**Source material:**
[Start of Attachment]

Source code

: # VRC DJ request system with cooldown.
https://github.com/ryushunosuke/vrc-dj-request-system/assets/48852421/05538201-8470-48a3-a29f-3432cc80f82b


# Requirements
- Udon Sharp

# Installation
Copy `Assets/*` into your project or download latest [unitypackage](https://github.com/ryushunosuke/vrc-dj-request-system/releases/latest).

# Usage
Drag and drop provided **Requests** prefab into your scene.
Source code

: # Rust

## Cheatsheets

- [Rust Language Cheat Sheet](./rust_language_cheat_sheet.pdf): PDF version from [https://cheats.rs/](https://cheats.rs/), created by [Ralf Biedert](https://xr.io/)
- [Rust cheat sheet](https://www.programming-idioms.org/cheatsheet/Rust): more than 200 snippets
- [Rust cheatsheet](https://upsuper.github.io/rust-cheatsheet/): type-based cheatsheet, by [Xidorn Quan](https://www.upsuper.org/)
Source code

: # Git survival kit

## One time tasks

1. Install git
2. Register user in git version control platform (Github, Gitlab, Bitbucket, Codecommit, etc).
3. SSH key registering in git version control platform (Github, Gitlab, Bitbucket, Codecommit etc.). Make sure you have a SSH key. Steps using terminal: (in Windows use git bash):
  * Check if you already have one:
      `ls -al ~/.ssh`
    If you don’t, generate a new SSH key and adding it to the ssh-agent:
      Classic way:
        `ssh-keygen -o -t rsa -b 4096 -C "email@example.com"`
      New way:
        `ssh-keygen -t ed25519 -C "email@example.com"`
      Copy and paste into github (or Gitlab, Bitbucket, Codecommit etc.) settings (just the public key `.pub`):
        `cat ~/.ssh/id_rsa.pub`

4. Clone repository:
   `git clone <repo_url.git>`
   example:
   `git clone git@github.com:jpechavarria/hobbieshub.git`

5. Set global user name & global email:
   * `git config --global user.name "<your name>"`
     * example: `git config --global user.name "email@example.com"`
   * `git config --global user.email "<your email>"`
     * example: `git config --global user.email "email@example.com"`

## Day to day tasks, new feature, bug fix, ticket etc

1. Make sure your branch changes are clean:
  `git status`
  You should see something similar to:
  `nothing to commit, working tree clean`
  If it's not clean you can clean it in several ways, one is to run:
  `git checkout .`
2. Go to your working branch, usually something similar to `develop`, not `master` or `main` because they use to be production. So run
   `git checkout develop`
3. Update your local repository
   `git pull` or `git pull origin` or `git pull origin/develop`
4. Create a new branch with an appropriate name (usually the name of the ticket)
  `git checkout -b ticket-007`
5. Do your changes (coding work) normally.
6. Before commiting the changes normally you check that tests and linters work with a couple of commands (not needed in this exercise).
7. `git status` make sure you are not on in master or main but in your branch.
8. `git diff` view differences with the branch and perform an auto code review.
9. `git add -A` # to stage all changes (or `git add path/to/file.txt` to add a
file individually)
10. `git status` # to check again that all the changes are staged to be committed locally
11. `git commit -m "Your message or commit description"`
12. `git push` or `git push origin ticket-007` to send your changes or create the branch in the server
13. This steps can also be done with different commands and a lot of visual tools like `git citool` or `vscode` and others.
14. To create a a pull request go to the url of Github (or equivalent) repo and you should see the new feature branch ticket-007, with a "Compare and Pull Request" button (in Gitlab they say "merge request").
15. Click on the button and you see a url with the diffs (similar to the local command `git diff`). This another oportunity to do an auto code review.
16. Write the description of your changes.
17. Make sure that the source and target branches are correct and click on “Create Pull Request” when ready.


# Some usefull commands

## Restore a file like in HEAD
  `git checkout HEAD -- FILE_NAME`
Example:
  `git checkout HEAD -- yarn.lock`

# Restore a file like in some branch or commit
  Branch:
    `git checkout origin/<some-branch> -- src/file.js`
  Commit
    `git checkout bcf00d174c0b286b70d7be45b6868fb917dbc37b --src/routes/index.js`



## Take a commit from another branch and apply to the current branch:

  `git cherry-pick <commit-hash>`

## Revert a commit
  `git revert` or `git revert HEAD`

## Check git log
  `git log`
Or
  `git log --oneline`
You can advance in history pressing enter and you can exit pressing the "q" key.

[End of Attachment]

**What to do:**
Reproduce the material exactly. Every line must match.

**Exercise result:**
Source code

: # VRC DJ request system with cooldown.
https://github.com/ryushunosuke/vrc-dj-request-system/assets/48852421/05538201-8470-48a3-a29f-3432cc80f82b


# Requirements
- Udon Sharp

# Installation
Copy `Assets/*` into your project or download latest [unitypackage](https://github.com/ryushunosuke/vrc-dj-request-system/releases/latest).

# Usage
Drag and drop provided **Requests** prefab into your scene.
Source code

: # Rust

## Cheatsheets

- [Rust Language Cheat Sheet](./rust_language_cheat_sheet.pdf): PDF version from [https://cheats.rs/](https://cheats.rs/), created by [Ralf Biedert](https://xr.io/)
- [Rust cheat sheet](https://www.programming-idioms.org/cheatsheet/Rust): more than 200 snippets
- [Rust cheatsheet](https://upsuper.github.io/rust-cheatsheet/): type-based cheatsheet, by [Xidorn Quan](https://www.upsuper.org/)
Source code

: # Git survival kit

## One time tasks

1. Install git
2. Register user in git version control platform (Github, Gitlab, Bitbucket, Codecommit, etc).
3. SSH key registering in git version control platform (Github, Gitlab, Bitbucket, Codecommit etc.). Make sure you have a SSH key. Steps using terminal: (in Windows use git bash):
  * Check if you already have one:
      `ls -al ~/.ssh`
    If you don’t, generate a new SSH key and adding it to the ssh-agent:
      Classic way:
        `ssh-keygen -o -t rsa -b 4096 -C "email@example.com"`
      New way:
        `ssh-keygen -t ed25519 -C "email@example.com"`
      Copy and paste into github (or Gitlab, Bitbucket, Codecommit etc.) settings (just the public key `.pub`):
        `cat ~/.ssh/id_rsa.pub`

4. Clone repository:
   `git clone <repo_url.git>`
   example:
   `git clone git@github.com:jpechavarria/hobbieshub.git`

5. Set global user name & global email:
   * `git config --global user.name "<your name>"`
     * example: `git config --global user.name "email@example.com"`
   * `git config --global user.email "<your email>"`
     * example: `git config --global user.email "email@example.com"`

## Day to day tasks, new feature, bug fix, ticket etc

1. Make sure your branch changes are clean:
  `git status`
  You should see something similar to:
  `nothing to commit, working tree clean`
  If it's not clean you can clean it in several ways, one is to run:
  `git checkout .`
2. Go to your working branch, usually something similar to `develop`, not `master` or `main` because they use to be production. So run
   `git checkout develop`
3. Update your local repository
   `git pull` or `git pull origin` or `git pull origin/develop`
4. Create a new branch with an appropriate name (usually the name of the ticket)
  `git checkout -b ticket-007`
5. Do your changes (coding work) normally.
6. Before commiting the changes normally you check that tests and linters work with a couple of commands (not needed in this exercise).
7. `git status` make sure you are not on in master or main but in your branch.
8. `git diff` view differences with the branch and perform an auto code review.
9. `git add -A` # to stage all changes (or `git add path/to/file.txt` to add a
file individually)
10. `git status` # to check again that all the changes are staged to be committed locally
11. `git commit -m "Your message or commit description"`
12. `git push` or `git push origin ticket-007` to send your changes or create the branch in the server
13. This steps can also be done with different commands and a lot of visual tools like `git citool` or `vscode` and others.
14. To create a a pull request go to the url of Github (or equivalent) repo and you should see the new feature branch ticket-007, with a "Compare and Pull Request" button (in Gitlab they say "merge request").
15. Click on the button and you see a url with the diffs (similar to the local command `git diff`). This another oportunity to do an auto code review.
16. Write the description of your changes.
17. Make sure that the source and target branches are correct and click on “Create Pull Request” when ready.


# Some usefull commands

## Restore a file like in HEAD
  `git checkout HEAD -- FILE_NAME`
Example:
  `git checkout HEAD -- yarn.lock`

# Restore a file like in some branch or commit
  Branch:
    `git checkout origin/<some-branch> -- src/file.js`
  Commit
    `git checkout bcf00d174c0b286b70d7be45b6868fb917dbc37b --src/routes/index.js`



## Take a commit from another branch and apply to the current branch:

  `git cherry-pick <commit-hash>`

## Revert a commit
  `git revert` or `git revert HEAD`

## Check git log
  `git log`
Or
  `git log --oneline`
You can advance in history pressing enter and you can exit pressing the "q" key.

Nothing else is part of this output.